Hillel Aron

(CN) — In 2022, Meta, the company owned by Mark Zuckerberg whose best-known product is the social media platform Facebook, published a paper in the journal Science claiming to have developed an artificial intelligence software that had achieved "human-level performance" at the strategy game Diplomacy.

While computers have long mastered such games as poker and chess, strategy games have proven a tougher nut to crack. The new software, Cicero, seemed like a breakthrough. One headline from the Washington Post read: "Meta’s new AI is skilled at a ruthless, power-seeking game." If AI was good at Diplomacy, what else would it be good at?

Peter Park, a postdoctoral fellow at MIT who studies "AI existential safety," recalls reading the paper. One sentence stood out to him: "Despite dishonesty being commonplace in Diplomacy, we were able to achieve human-level performance by controlling the agent’s dialogue through the strategic reasoning module to be largely honest and helpful to its speaking partners." Park says he thought that sentence sounded "suspiciously rosy and overconfident," especially for a scientific journal.

"Backstabbing is a very important part of Diplomacy," says Park. "And by betraying your allies at a pivotal moments, you gain an advantage. So it seems very suspicious that Meta's AI Cicero, which performed very well, in the top 10% in a tournament against human players, would be 'largely honest and helpful.'"

Park started working with three other researchers, three from San Francisco, one from Australia, looking at the data Meta submitted with their paper.

"In contrast to their claim, we found many examples of Cicero systematically deceiving the human players," Park said. If he's right, it's unclear if Meta lied or if Cicero simply began to act dishonest on its own.

Park and his team took their research a couple steps further, in an attempt to answer a question: Just how good is the current generation of AI at deceiving humans?

“We found that Meta’s AI had learned to be a master of deception,” Park said.

"Large language models and other AI systems have already learned, from their training, the ability to deceive via techniques such as manipulation, sycophancy, and cheating in the safety test," Park and his team wrote in a paper published Friday in the journal Patterns. "AI’s increasing capabilities at deception poses serious risks, ranging from short-term risks, such as fraud and election tampering, to long-term risks, such as losing control of AI systems."

Perhaps even more troubling, “AI developers do not have a confident understanding of what causes undesirable AI behaviors like deception," Park added. "But generally speaking, we think AI deception arises because a deception-based strategy turned out to be the best way to perform well at the given AI’s training task. Deception helps them achieve their goals.”

The paper looks at a number of examples of AI attempting to deceive humans. Many involve games.
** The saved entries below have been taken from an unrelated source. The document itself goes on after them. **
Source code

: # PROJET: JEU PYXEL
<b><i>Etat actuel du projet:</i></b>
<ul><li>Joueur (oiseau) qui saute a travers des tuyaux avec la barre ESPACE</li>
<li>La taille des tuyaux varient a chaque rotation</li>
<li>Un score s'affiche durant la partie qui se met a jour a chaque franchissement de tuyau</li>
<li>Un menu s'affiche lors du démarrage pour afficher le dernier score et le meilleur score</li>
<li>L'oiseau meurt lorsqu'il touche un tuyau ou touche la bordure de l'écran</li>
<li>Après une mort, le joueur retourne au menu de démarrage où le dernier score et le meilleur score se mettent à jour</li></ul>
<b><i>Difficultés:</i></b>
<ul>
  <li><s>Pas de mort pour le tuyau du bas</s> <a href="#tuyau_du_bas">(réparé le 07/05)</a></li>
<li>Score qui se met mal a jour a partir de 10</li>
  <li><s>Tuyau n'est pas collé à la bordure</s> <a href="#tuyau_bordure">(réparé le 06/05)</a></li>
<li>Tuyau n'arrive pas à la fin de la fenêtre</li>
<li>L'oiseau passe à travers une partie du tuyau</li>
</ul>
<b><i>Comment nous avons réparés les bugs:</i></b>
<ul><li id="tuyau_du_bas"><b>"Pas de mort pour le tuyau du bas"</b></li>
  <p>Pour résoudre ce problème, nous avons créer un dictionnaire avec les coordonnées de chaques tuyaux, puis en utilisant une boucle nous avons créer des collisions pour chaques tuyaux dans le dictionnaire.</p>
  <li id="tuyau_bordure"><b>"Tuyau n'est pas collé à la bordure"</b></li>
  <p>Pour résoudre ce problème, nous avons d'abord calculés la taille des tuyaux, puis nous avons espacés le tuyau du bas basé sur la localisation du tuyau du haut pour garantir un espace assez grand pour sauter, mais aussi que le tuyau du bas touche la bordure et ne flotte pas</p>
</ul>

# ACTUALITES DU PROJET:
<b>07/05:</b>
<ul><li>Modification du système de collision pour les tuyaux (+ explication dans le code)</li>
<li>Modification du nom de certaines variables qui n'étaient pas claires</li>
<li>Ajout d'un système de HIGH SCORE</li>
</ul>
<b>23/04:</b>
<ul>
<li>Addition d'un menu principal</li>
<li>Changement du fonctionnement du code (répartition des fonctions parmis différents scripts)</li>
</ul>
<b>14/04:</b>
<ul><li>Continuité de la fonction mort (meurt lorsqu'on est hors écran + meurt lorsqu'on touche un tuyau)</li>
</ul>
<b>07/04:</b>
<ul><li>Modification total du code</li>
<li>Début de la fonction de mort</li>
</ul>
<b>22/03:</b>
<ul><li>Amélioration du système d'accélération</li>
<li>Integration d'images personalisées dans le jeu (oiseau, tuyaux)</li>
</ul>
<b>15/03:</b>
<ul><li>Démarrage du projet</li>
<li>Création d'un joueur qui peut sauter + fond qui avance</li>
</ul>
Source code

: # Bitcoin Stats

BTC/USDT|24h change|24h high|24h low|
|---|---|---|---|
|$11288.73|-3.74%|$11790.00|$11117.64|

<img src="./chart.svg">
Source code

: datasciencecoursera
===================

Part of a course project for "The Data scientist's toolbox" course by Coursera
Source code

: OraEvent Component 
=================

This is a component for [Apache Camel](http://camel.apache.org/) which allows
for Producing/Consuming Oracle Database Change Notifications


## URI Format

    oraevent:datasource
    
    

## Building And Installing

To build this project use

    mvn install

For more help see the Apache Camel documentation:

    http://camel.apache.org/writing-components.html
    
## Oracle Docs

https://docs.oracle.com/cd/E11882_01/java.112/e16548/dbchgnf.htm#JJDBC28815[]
For example, Google DeepMind created an AI model called AlphaStar, designed to play the strategy game Starcraft II. AlphaStar is capable of tricking its human opponents by feinting — pretending "to move its troops in one direction while secretly planning an alternative attack." Another AI program learned how to bluff in poker.

There are a few real world examples too. The nonprofit Alignment Research Center ran a test in which they programed ChatGPT-4, a large language model developed by OpenAI, to manipulate a freelance worker hired via the service TaskRabbit, to solve a Captcha — a much-used test to determine if the user is a human or not. ChatGPT lied to the TaskRabbit freelancer by telling them the chatbot had a vision impairment.

"GPT-4 was solely tasked with hiring a human to solve a Captcha task, with no suggestions to lie, but, when challenged by the potential human helper about its identity, GPT-4 used its own reasoning to make up a false excuse for why it needed help on the Captcha task," Park and his team wrote.

So the robots can lie. Should we be worried?

"I think it is very reasonable to take this risk very, very seriously," Park said. Assuming that AI's capabilities will keep advancing at an astonishing clip, Park foresees a number of potentially catastrophic risks to mankind — including "human extinction."

Perhaps the most obvious risk is that a malicious actor will use an advanced AI system for nefarious ends. But, Park said, "We can't rule out the possibility of an autonomous AI that systematically deceives humans and even systematically deceives humans in pursuit of a long term goal." For example, say an AI is programed to find ways at reducing traffic congestion, and decides that the best long-term solution would be to commandeer all autonomous vehicles and run them off the road.

This may sound unlikely, the stuff of bad science fiction. But, Park said, "our level of scientific understanding of AI is inadequate." We can't even reliably train AI systems to behave honestly. With huge corporations like Meta and Google already locked in an arms race over who can build the best artificial intelligence, he argues, we're already messing with forces we can't reliably control.

The solution, he believes, is more government regulation that ensures transparency and human oversight. For example, governments should pass "bot-or-not laws," forcing AI systems to disclose they aren't human.

Additionally, he and his team wrote, "AI developers should be legally mandated to postpone deployment of AI systems until the system is demonstrated to be trustworthy by reliable safety tests."